• **Task requirements**:
Would you reproduce, word for word, only the lines running from the top of the data through the line containing "e.g. electronic roadshows.", and none of the pictures?

• **Document images with source code**:
________________________________________

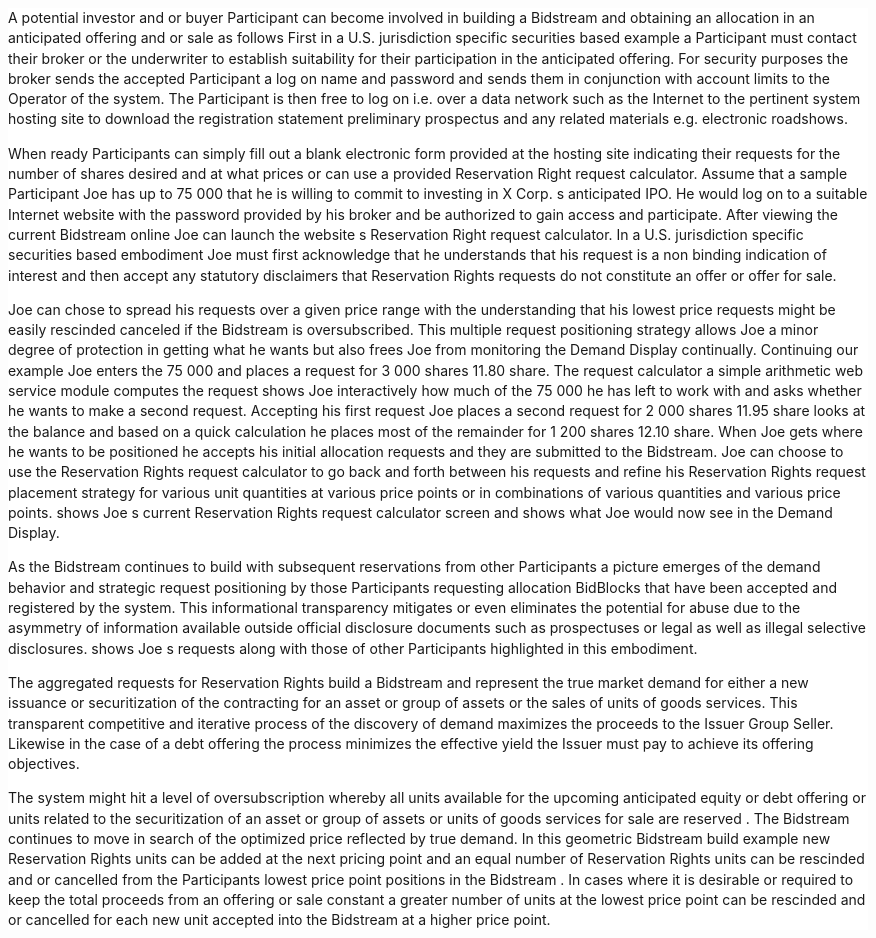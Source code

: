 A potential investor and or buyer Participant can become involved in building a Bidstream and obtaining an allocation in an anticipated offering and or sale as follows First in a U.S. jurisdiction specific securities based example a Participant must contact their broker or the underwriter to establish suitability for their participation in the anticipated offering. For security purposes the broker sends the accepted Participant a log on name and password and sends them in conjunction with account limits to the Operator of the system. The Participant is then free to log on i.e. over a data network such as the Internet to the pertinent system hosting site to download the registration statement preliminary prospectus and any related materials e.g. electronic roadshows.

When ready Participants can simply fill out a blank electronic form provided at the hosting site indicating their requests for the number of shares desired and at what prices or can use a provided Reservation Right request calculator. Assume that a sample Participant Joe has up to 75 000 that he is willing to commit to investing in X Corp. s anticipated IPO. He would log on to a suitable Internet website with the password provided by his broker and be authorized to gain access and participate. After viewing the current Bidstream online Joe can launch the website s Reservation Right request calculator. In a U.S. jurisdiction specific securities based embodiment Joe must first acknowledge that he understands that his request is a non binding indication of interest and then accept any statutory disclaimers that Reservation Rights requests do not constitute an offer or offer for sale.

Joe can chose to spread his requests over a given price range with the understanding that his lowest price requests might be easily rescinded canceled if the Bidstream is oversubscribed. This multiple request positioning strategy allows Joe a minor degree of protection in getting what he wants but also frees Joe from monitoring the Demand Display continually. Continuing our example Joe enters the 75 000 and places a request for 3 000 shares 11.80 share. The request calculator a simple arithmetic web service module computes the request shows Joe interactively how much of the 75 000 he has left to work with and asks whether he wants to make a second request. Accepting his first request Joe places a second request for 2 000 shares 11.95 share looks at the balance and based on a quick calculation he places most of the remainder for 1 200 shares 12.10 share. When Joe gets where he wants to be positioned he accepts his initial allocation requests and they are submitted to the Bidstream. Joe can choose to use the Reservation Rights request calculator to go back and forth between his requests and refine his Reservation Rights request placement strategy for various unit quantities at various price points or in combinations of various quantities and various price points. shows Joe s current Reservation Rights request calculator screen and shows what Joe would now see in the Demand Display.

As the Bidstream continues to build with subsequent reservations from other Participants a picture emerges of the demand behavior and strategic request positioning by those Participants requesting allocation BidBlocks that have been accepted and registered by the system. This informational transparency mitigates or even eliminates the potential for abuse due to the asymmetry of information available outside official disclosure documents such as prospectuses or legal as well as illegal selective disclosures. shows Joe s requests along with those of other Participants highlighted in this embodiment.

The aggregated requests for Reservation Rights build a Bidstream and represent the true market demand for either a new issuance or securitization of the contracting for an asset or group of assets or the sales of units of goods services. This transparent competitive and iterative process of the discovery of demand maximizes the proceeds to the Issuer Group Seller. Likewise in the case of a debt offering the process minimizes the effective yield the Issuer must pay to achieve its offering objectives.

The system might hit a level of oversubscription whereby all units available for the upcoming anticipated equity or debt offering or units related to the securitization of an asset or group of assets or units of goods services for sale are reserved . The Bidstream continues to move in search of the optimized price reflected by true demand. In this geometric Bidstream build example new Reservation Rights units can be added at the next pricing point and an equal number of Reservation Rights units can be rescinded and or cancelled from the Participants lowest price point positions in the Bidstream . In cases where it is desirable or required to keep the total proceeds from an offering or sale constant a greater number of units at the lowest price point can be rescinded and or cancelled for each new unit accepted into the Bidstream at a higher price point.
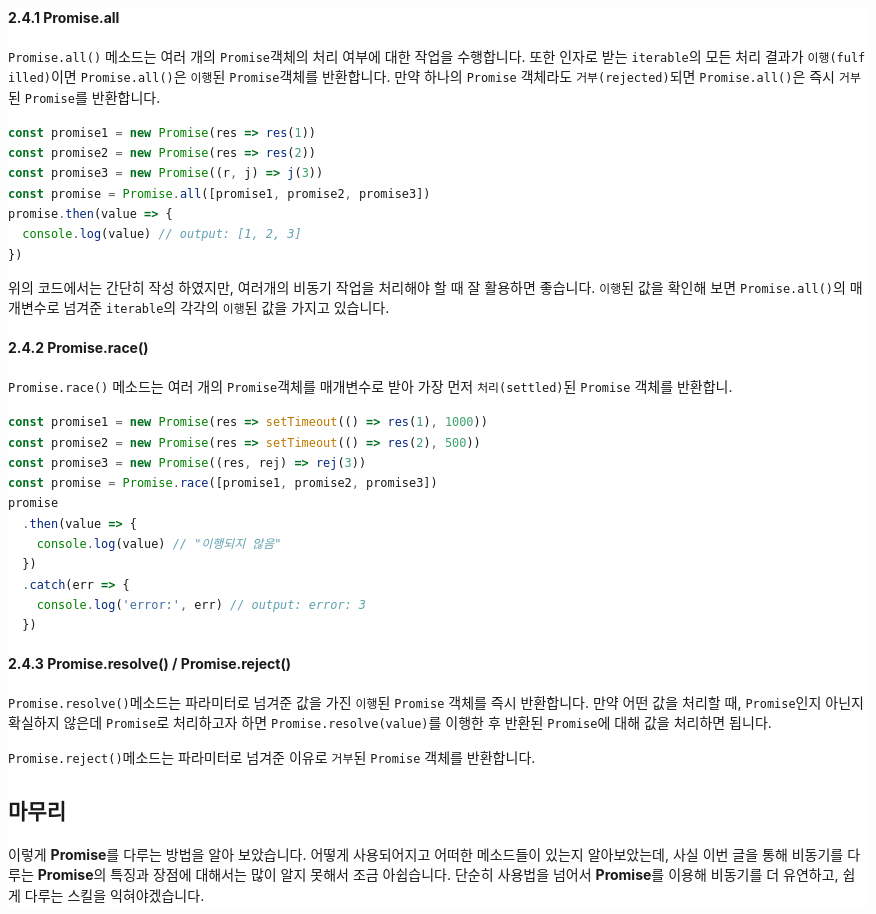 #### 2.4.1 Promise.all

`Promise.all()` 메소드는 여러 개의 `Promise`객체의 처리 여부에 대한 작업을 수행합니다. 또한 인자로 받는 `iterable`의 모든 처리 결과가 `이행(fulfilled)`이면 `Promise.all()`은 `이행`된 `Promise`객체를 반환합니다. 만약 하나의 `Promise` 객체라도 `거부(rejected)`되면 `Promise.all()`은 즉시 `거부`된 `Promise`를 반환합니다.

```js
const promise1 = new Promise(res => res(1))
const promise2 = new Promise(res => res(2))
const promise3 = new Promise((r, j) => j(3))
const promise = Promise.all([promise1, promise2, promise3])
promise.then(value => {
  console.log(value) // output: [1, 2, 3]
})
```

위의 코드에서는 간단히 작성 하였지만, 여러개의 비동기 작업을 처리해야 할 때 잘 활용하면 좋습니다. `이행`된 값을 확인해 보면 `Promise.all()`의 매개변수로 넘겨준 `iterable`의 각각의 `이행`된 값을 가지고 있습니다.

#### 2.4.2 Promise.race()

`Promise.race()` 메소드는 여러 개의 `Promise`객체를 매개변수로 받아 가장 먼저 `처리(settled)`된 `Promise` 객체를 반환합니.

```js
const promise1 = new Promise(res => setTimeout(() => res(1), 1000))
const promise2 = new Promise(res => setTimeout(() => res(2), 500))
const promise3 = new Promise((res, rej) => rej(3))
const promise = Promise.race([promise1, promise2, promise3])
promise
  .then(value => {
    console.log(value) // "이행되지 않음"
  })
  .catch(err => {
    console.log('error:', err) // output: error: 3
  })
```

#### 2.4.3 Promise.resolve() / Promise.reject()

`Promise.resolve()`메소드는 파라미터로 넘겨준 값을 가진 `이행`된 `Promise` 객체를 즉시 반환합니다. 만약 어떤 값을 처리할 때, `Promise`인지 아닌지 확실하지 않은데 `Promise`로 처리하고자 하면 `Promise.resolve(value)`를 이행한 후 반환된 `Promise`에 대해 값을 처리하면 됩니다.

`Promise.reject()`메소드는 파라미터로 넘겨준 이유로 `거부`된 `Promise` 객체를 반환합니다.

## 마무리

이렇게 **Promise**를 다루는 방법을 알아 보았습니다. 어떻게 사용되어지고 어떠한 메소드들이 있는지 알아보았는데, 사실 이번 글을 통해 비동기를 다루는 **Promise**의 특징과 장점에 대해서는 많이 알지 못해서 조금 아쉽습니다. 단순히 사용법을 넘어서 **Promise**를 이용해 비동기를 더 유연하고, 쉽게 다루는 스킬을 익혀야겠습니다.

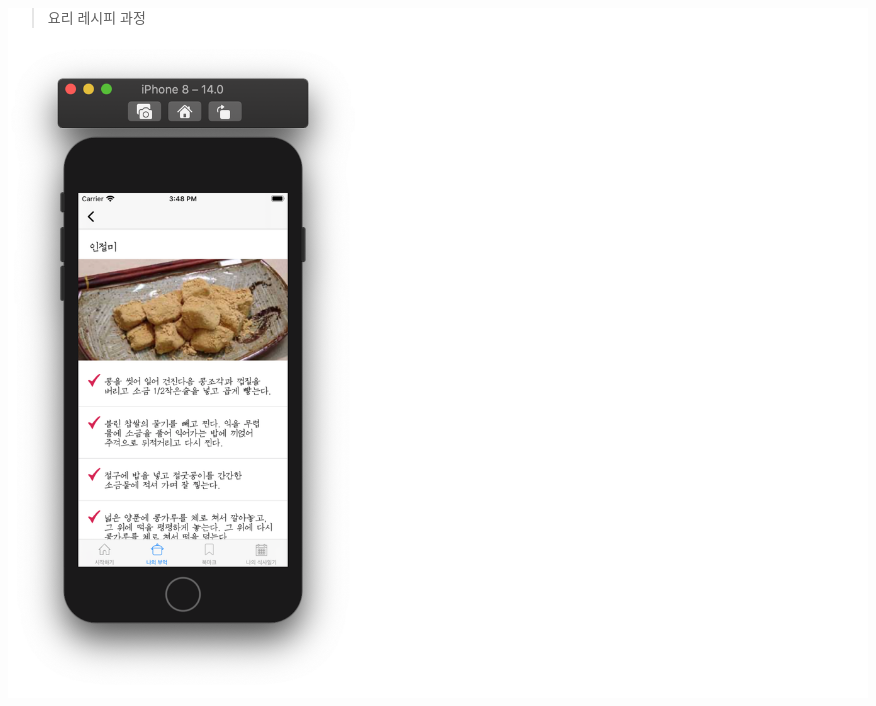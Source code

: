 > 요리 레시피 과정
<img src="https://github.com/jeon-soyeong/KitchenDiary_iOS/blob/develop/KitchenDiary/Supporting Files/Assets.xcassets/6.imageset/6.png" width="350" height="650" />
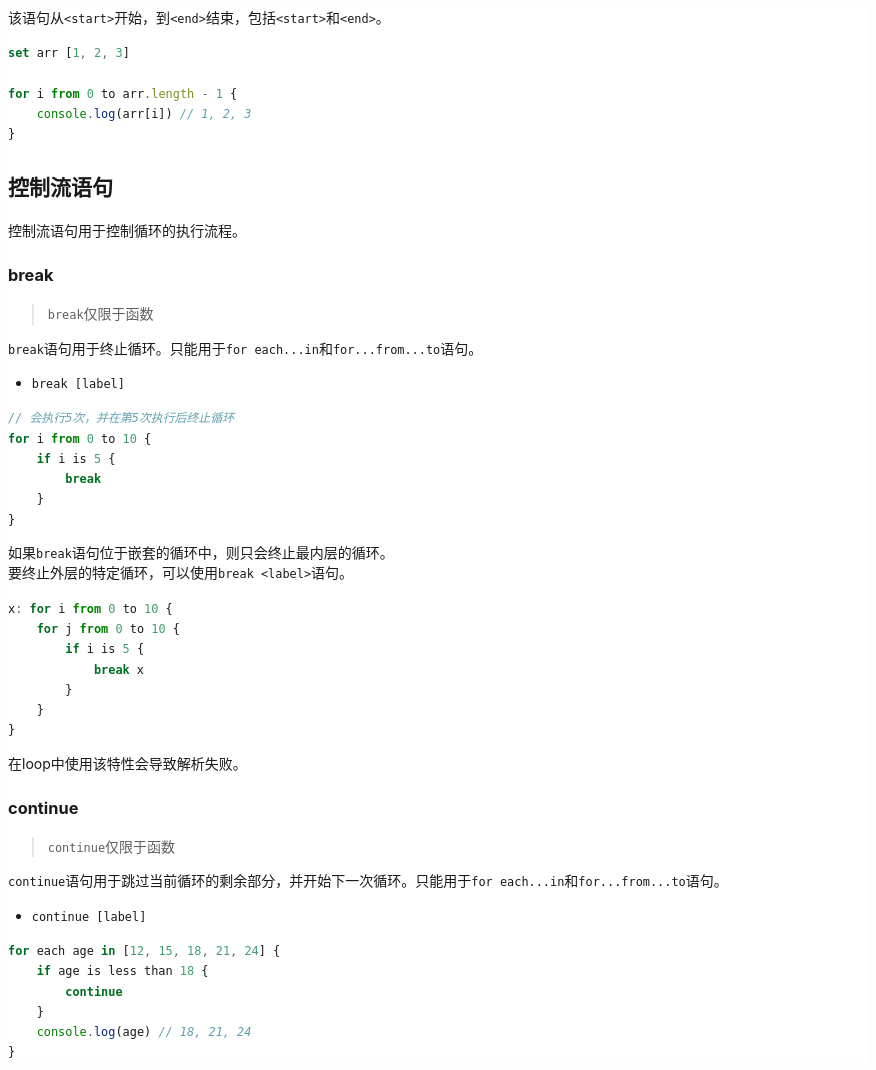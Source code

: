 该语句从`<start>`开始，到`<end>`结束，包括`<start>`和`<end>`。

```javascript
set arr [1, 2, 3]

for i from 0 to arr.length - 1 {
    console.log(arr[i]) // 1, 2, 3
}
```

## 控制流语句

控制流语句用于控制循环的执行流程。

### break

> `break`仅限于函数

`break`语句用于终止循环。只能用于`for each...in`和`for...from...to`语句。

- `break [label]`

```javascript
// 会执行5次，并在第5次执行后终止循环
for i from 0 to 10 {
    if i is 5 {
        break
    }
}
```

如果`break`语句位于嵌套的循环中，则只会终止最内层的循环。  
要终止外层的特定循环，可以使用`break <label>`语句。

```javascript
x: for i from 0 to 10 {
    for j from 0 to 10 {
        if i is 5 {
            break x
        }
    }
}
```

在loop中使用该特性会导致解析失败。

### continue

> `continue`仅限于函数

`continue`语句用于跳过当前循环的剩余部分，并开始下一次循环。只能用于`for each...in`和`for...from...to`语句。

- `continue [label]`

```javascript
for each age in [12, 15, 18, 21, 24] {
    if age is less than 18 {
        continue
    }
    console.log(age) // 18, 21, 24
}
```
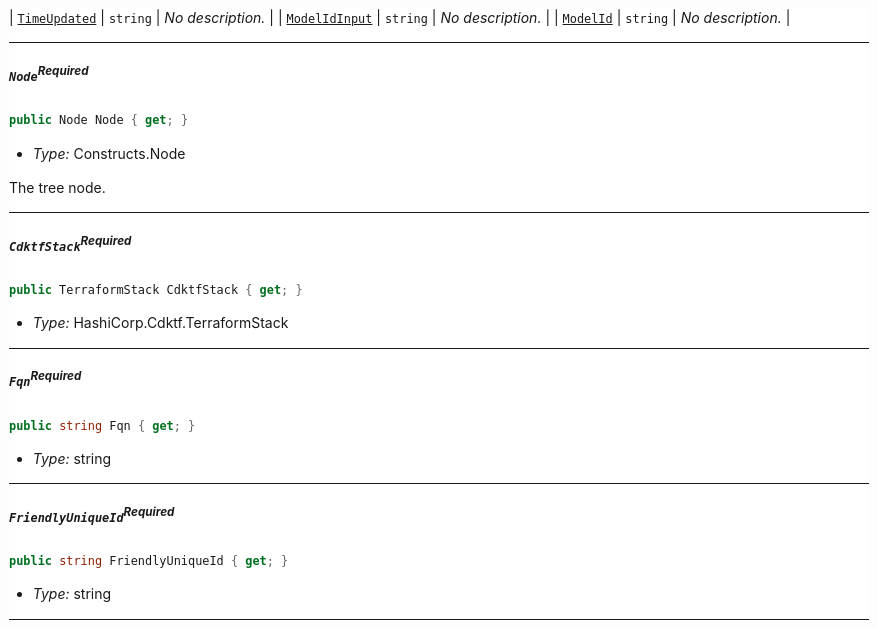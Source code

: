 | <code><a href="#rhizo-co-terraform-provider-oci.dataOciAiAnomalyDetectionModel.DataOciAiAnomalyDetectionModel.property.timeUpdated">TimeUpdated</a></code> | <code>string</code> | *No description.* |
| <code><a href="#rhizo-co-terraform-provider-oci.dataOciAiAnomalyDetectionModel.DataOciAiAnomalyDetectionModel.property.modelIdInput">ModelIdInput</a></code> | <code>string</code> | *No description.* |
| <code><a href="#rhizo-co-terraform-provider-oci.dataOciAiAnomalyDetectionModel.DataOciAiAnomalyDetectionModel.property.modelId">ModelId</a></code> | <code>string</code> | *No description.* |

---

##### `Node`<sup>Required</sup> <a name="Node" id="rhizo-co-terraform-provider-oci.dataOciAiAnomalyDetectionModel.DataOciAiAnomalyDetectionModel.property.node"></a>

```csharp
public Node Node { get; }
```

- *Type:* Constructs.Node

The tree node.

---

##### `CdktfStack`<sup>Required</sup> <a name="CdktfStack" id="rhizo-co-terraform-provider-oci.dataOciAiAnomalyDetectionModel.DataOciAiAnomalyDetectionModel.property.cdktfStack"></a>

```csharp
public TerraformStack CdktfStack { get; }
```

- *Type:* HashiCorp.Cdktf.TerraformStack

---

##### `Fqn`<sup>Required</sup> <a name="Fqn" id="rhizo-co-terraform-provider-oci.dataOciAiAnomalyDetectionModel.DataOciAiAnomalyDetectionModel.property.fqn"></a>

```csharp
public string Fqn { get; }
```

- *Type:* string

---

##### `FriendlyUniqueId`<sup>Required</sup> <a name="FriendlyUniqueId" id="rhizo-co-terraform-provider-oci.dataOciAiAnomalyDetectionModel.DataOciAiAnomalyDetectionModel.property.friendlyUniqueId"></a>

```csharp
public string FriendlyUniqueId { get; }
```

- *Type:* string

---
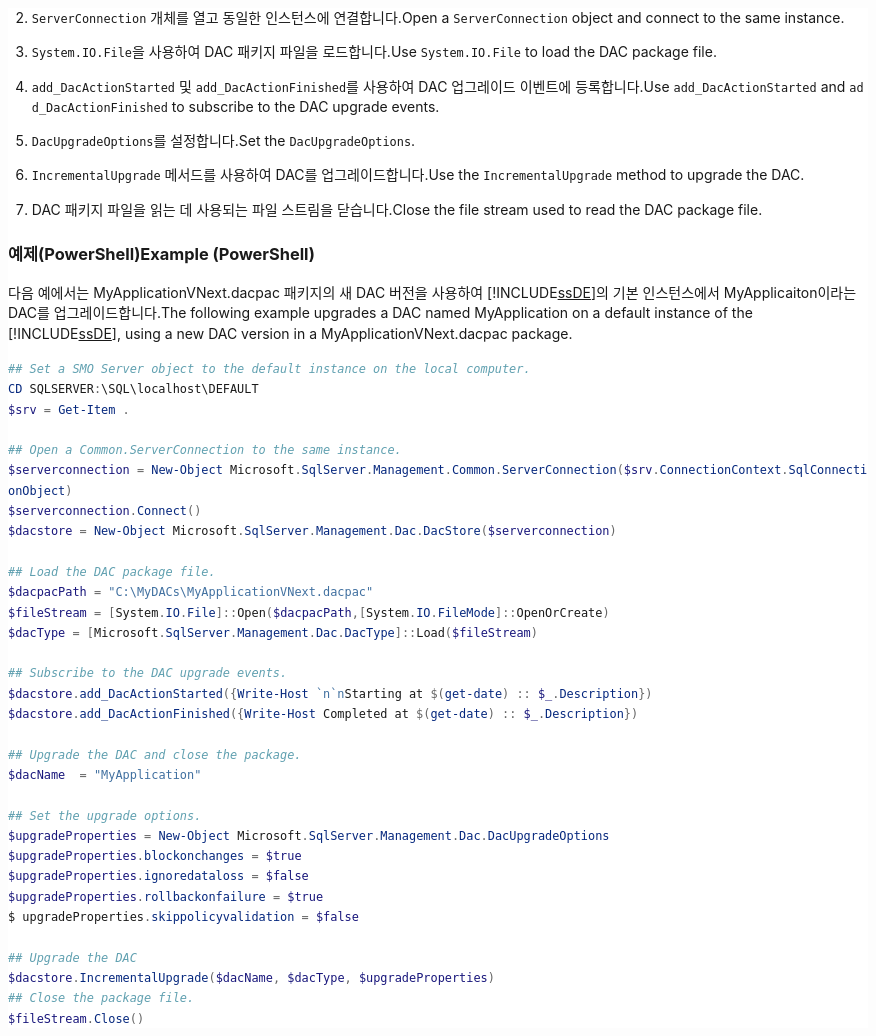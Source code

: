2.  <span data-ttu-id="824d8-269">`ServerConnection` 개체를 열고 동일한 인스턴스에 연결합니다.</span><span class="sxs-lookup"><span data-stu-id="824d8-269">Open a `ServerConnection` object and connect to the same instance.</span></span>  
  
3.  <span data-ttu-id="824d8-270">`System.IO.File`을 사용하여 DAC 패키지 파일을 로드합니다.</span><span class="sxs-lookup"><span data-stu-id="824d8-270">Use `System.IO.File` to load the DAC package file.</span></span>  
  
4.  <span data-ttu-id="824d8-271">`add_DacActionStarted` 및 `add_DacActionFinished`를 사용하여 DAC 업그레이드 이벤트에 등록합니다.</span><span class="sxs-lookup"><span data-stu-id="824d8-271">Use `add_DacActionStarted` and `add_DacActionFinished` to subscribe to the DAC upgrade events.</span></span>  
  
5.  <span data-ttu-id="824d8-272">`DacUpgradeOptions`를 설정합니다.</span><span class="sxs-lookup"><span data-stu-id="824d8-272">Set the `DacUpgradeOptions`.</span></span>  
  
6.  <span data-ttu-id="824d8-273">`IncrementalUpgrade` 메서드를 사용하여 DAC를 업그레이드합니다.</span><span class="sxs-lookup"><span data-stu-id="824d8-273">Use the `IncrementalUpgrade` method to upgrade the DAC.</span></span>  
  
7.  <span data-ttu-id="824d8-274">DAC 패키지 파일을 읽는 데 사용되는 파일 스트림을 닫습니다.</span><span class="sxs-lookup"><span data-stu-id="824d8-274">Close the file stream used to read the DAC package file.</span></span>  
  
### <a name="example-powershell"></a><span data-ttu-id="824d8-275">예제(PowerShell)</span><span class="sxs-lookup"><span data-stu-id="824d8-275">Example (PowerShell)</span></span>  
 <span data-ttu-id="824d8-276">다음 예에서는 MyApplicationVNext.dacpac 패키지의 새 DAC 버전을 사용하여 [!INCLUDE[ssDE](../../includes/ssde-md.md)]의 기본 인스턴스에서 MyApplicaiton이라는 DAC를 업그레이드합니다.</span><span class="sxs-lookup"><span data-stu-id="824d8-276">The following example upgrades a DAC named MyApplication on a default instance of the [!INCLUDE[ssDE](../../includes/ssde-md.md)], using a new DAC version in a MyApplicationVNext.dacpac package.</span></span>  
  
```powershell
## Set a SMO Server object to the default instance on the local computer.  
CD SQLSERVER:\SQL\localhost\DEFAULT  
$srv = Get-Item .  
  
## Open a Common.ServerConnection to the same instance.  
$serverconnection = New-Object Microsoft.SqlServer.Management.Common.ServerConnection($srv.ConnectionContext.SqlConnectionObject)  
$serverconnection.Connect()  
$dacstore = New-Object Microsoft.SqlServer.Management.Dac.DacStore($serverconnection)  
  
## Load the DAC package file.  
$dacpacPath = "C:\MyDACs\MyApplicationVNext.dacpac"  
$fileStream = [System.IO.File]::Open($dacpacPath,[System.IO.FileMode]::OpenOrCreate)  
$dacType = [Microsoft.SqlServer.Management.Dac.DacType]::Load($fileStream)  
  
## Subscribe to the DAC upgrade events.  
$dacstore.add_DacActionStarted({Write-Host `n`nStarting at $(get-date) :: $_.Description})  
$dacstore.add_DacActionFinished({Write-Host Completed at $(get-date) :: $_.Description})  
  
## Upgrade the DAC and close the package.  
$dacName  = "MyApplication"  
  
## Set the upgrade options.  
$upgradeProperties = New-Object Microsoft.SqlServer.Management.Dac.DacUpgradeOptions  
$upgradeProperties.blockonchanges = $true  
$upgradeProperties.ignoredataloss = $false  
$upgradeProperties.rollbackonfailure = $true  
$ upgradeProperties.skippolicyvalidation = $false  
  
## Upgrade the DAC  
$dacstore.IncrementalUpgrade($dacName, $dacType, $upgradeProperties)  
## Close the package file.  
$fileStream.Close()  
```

________________________________________

• **Answer space**:
Source code

: A potential investor and or buyer Participant can become involved in building a Bidstream and obtaining an allocation in an anticipated offering and or sale as follows First in a U.S. jurisdiction specific securities based example a Participant must contact their broker or the underwriter to establish suitability for their participation in the anticipated offering. For security purposes the broker sends the accepted Participant a log on name and password and sends them in conjunction with account limits to the Operator of the system. The Participant is then free to log on i.e. over a data network such as the Internet to the pertinent system hosting site to download the registration statement preliminary prospectus and any related materials e.g. electronic roadshows.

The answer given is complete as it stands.